Start of Input records

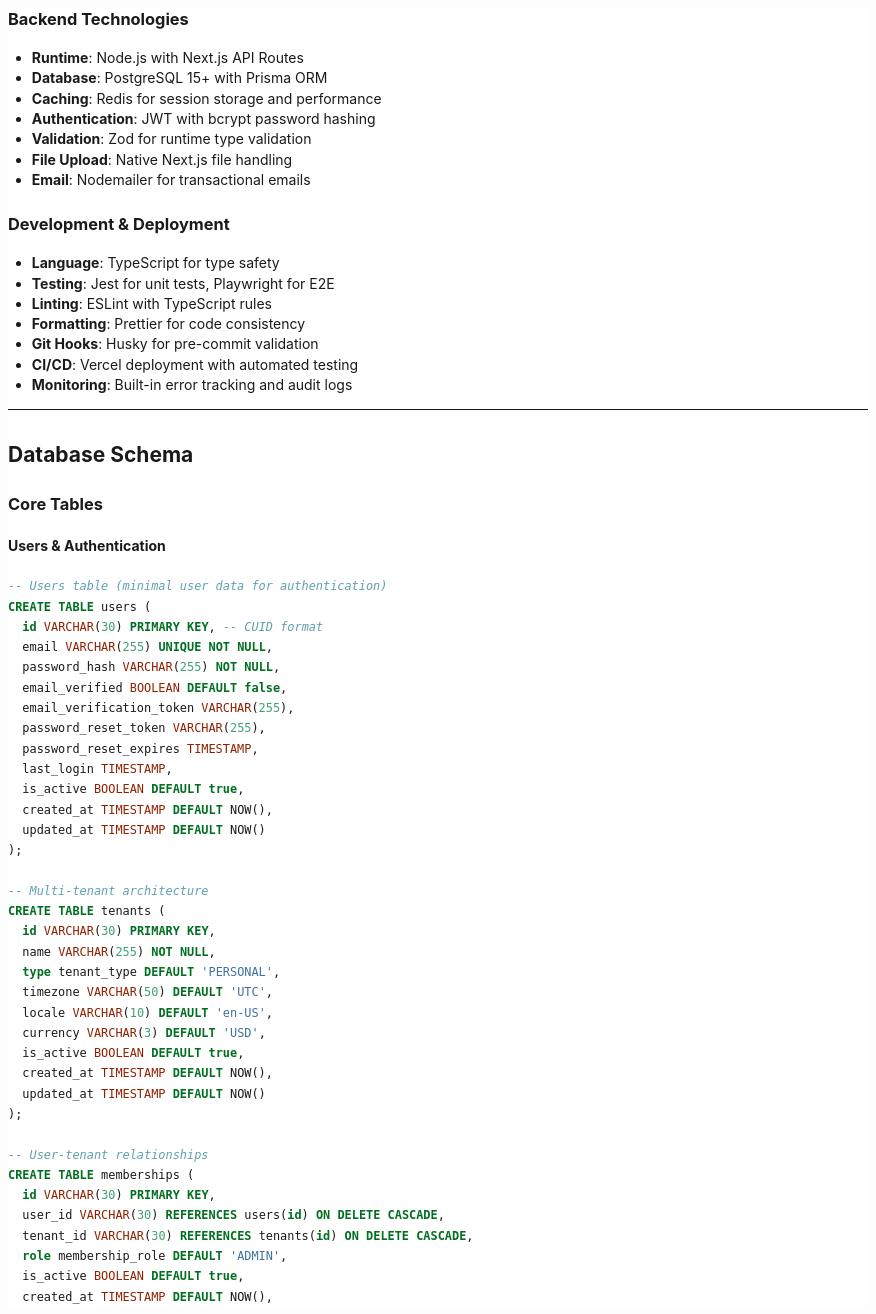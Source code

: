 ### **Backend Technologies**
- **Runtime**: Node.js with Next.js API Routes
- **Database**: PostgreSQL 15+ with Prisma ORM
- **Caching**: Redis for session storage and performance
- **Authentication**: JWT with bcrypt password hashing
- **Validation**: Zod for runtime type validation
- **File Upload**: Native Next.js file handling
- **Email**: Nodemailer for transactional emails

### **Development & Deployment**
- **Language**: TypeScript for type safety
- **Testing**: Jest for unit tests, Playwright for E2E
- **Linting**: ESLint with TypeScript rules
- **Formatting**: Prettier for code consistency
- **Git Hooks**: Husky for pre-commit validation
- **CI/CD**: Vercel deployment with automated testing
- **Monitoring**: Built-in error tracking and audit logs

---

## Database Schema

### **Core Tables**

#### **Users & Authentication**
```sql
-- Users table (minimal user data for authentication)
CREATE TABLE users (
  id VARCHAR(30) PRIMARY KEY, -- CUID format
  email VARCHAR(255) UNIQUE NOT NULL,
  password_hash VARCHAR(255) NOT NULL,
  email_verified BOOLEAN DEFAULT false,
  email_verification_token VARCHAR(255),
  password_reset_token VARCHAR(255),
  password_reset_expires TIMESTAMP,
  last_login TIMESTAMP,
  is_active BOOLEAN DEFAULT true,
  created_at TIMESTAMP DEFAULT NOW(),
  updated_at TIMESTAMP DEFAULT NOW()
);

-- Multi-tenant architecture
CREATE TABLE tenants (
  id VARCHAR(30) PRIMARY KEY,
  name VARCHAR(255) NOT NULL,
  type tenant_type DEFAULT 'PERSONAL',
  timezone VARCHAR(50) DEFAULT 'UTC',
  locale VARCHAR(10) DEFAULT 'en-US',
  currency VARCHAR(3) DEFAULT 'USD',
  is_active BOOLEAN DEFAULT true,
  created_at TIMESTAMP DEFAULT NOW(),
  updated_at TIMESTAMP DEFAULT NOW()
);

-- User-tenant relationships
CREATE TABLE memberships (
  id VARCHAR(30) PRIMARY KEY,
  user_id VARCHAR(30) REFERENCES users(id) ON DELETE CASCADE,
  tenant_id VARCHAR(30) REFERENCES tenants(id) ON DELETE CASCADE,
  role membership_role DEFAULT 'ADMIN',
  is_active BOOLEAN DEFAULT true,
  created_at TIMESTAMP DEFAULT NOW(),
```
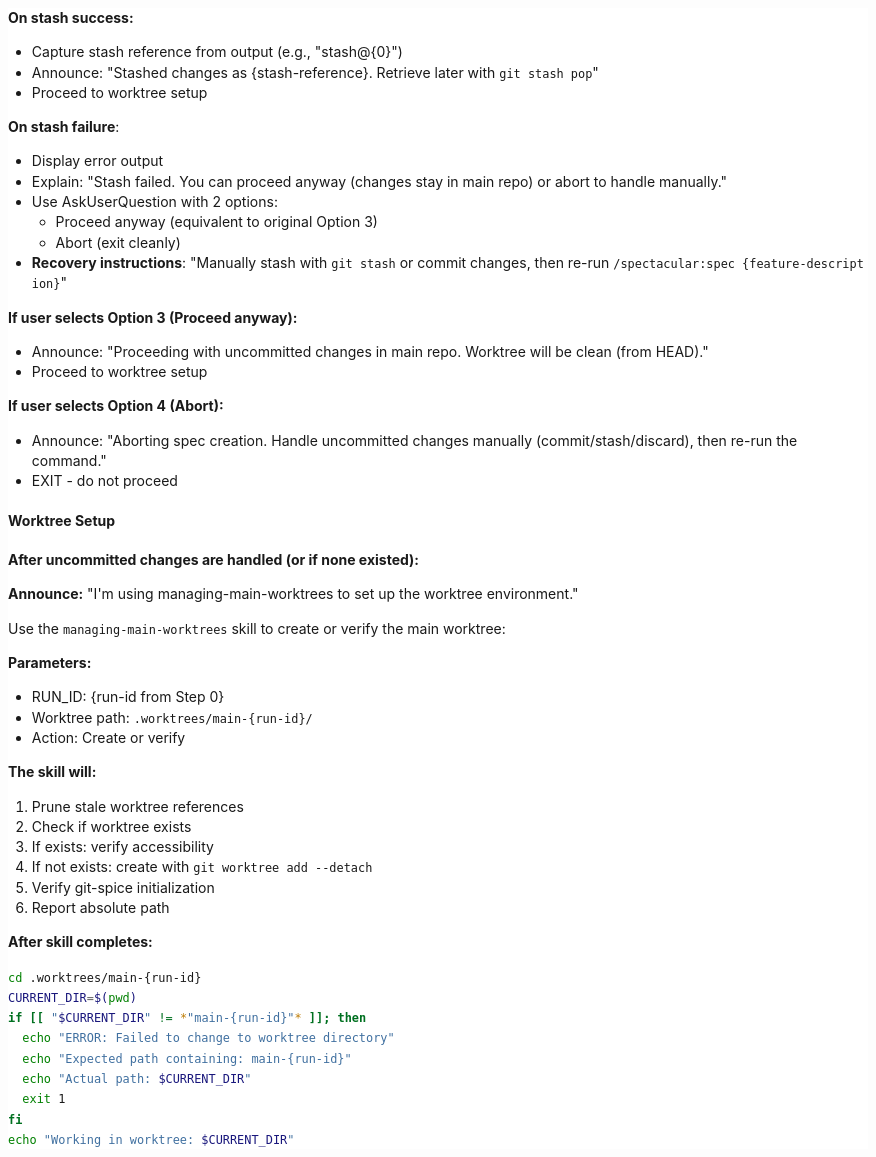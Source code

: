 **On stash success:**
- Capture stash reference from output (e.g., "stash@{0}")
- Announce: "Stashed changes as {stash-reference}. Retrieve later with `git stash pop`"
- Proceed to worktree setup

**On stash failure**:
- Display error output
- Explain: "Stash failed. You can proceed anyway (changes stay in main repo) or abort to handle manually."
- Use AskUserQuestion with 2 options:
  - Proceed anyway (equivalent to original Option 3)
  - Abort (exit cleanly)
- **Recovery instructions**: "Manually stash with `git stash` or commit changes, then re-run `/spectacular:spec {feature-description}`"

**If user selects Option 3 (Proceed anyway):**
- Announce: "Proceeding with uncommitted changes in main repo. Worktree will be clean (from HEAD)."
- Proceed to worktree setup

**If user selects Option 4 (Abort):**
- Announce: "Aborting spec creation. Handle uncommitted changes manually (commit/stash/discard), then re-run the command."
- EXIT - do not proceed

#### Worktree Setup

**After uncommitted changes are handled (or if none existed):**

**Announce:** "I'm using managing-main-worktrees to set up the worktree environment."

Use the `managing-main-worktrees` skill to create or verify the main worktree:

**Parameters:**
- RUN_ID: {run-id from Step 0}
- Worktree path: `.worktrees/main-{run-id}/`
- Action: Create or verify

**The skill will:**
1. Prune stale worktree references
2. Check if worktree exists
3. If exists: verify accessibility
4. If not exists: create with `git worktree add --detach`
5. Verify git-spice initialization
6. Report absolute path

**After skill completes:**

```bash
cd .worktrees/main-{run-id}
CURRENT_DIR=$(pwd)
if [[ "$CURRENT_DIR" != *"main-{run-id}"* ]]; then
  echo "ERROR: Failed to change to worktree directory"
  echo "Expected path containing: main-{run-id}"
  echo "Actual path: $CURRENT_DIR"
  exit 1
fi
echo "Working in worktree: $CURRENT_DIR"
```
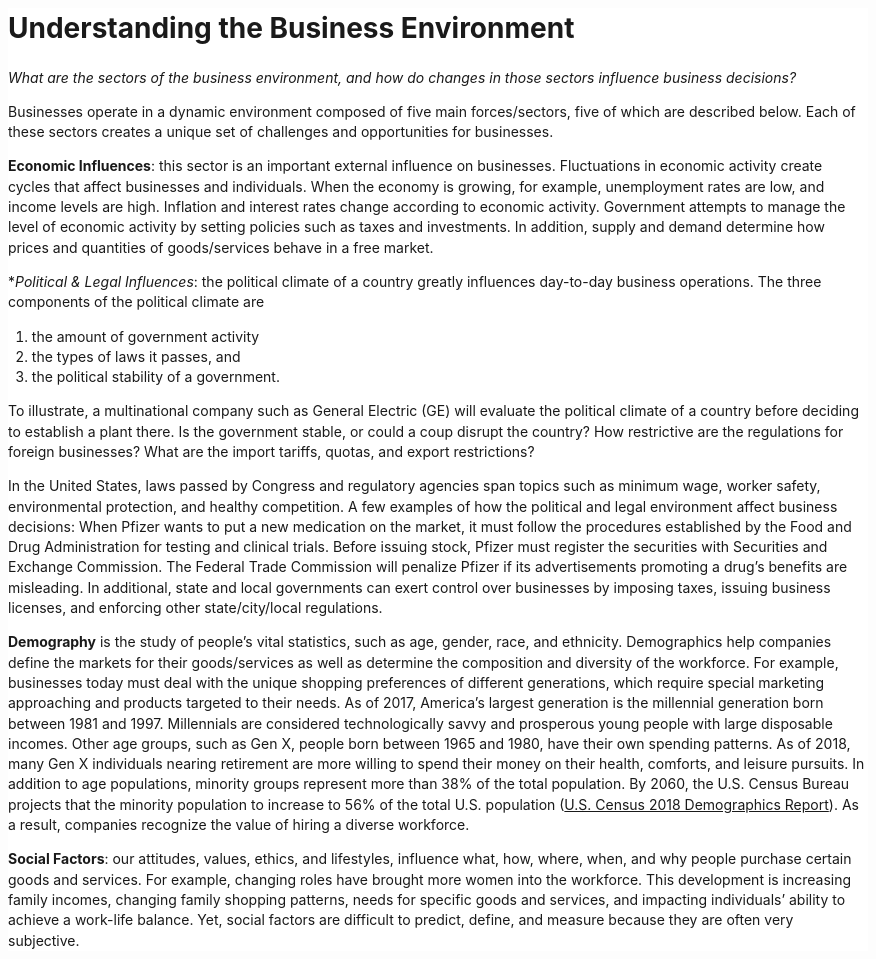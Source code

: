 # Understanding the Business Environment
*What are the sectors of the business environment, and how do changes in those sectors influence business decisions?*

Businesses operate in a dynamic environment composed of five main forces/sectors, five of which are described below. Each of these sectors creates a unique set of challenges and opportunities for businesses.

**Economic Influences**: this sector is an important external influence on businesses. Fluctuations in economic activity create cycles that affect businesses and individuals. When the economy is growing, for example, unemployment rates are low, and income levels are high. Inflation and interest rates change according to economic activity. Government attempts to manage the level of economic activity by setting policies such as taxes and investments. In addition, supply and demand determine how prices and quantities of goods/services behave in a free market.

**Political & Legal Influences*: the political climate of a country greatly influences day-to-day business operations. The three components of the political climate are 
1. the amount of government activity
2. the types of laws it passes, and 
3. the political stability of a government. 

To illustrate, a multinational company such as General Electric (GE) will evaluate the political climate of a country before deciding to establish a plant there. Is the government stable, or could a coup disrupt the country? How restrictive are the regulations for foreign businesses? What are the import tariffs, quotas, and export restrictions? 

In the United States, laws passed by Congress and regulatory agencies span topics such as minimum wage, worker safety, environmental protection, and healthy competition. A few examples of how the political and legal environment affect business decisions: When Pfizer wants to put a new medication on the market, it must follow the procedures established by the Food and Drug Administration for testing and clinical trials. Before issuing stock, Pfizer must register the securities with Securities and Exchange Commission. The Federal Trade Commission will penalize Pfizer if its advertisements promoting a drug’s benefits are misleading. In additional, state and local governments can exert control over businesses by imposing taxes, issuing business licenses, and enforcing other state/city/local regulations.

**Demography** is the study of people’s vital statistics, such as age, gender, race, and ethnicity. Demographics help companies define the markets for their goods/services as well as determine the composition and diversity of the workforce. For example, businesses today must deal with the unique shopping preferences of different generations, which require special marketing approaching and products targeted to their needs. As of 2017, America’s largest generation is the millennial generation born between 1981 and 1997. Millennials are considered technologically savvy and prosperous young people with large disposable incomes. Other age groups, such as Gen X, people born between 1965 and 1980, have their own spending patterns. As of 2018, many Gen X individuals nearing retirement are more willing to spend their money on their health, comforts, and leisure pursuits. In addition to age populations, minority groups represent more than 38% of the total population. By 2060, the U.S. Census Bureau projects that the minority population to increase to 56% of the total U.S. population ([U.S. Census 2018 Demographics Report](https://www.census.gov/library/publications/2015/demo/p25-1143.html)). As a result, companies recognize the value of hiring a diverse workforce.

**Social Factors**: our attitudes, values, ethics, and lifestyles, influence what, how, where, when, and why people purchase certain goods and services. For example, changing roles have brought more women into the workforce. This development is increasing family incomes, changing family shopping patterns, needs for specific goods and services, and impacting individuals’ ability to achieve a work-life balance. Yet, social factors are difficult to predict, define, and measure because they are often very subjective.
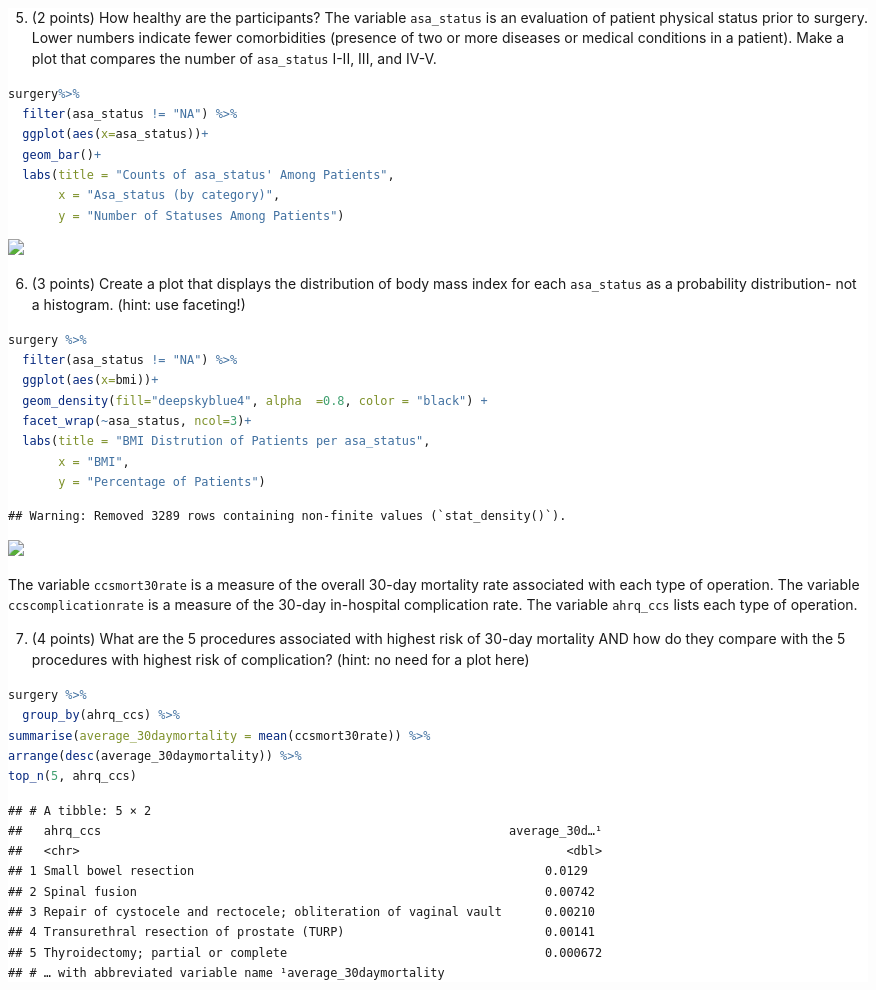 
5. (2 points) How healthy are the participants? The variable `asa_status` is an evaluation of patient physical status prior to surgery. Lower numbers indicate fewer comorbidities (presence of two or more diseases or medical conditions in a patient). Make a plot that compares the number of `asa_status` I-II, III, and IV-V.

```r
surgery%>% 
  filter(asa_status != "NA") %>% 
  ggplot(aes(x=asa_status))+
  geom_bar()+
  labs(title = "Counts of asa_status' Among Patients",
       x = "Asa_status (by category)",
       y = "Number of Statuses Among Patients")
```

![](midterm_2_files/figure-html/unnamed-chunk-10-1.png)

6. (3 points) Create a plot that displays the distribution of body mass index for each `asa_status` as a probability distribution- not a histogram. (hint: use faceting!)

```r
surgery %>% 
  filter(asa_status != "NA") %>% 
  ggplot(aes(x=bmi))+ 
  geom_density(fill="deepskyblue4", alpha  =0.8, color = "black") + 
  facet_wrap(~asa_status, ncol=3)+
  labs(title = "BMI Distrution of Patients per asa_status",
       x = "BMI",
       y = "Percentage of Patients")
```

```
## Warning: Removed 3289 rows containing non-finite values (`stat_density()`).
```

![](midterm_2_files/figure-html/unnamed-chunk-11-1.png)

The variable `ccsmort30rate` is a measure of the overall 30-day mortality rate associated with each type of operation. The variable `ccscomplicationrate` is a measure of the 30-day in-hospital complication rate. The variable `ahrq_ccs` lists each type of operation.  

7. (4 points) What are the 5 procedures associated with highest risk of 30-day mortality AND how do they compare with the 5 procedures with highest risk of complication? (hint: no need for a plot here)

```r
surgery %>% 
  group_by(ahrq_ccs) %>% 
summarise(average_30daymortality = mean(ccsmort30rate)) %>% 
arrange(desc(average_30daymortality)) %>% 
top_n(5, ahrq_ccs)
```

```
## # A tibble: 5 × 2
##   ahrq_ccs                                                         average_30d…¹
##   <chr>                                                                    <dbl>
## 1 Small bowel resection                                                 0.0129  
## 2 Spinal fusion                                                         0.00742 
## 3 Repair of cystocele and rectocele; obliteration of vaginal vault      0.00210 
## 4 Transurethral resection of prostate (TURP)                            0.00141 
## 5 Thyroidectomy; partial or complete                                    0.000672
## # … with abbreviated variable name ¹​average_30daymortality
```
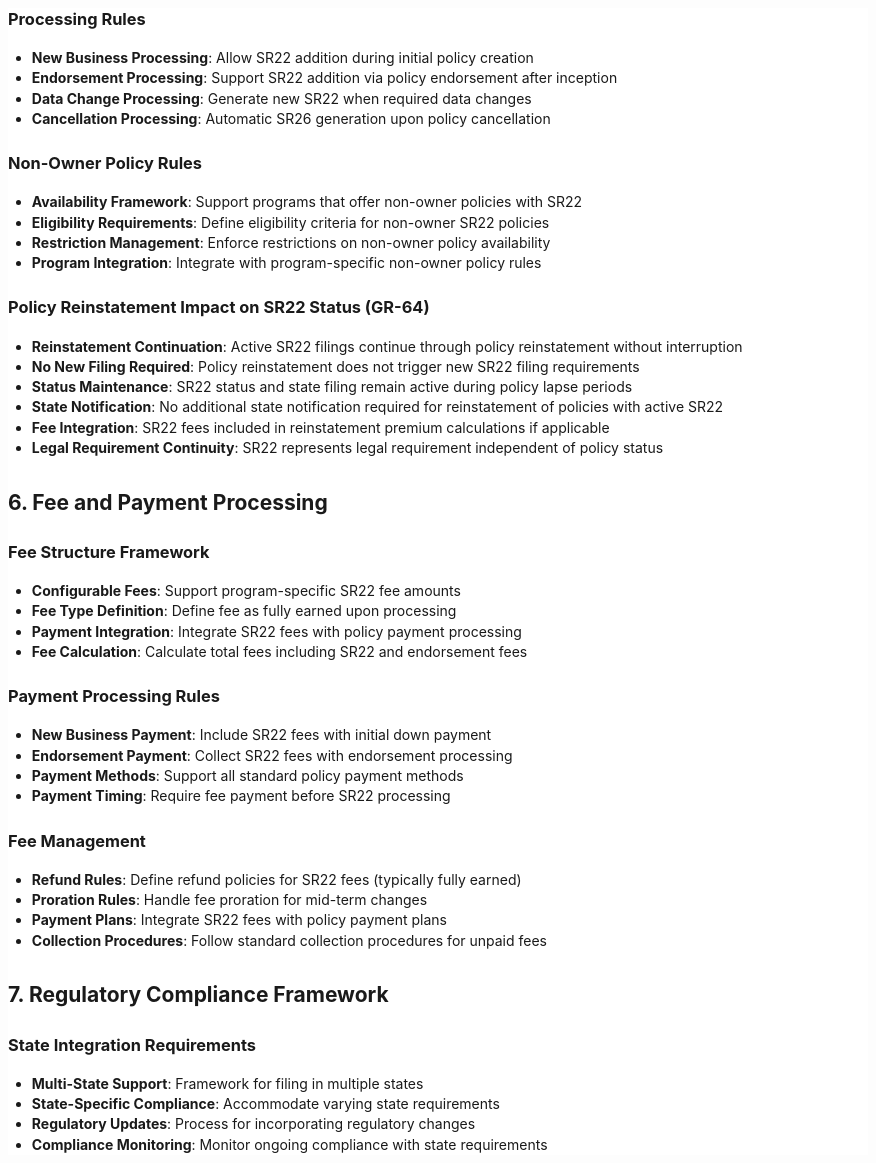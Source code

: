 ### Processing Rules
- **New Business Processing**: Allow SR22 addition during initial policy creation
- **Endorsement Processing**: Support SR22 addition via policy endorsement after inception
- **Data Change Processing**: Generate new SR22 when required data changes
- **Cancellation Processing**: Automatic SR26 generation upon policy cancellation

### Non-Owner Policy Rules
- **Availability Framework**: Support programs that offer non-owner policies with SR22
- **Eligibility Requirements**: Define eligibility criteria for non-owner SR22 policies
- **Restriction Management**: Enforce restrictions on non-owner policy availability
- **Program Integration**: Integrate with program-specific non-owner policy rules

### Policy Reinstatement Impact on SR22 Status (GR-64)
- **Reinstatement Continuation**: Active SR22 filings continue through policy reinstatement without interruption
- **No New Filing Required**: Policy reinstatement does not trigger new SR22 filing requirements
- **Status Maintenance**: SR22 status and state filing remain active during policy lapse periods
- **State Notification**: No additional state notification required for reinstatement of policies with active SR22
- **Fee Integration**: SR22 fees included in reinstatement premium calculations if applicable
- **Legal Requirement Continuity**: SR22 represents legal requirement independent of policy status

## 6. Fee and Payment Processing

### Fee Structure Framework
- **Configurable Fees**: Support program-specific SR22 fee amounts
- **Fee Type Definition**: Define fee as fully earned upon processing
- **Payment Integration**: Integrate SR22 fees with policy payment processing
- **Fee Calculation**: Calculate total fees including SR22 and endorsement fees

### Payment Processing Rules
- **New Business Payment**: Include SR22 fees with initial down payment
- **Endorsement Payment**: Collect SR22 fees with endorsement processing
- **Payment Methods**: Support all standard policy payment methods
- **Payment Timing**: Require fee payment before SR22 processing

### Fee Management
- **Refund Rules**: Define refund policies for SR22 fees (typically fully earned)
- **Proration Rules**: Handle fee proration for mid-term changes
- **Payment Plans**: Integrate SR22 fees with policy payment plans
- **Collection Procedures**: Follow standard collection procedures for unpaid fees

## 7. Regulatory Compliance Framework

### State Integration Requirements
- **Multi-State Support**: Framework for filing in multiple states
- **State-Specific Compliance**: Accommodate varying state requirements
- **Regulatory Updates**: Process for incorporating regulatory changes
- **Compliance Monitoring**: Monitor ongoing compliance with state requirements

End of Input records

* [Exercise aim]: Check each line of the material for the word "selects". Copy the ones that have it.

* [Task result]:
**If user selects Option 3 (Proceed anyway):**
**If user selects Option 4 (Abort):**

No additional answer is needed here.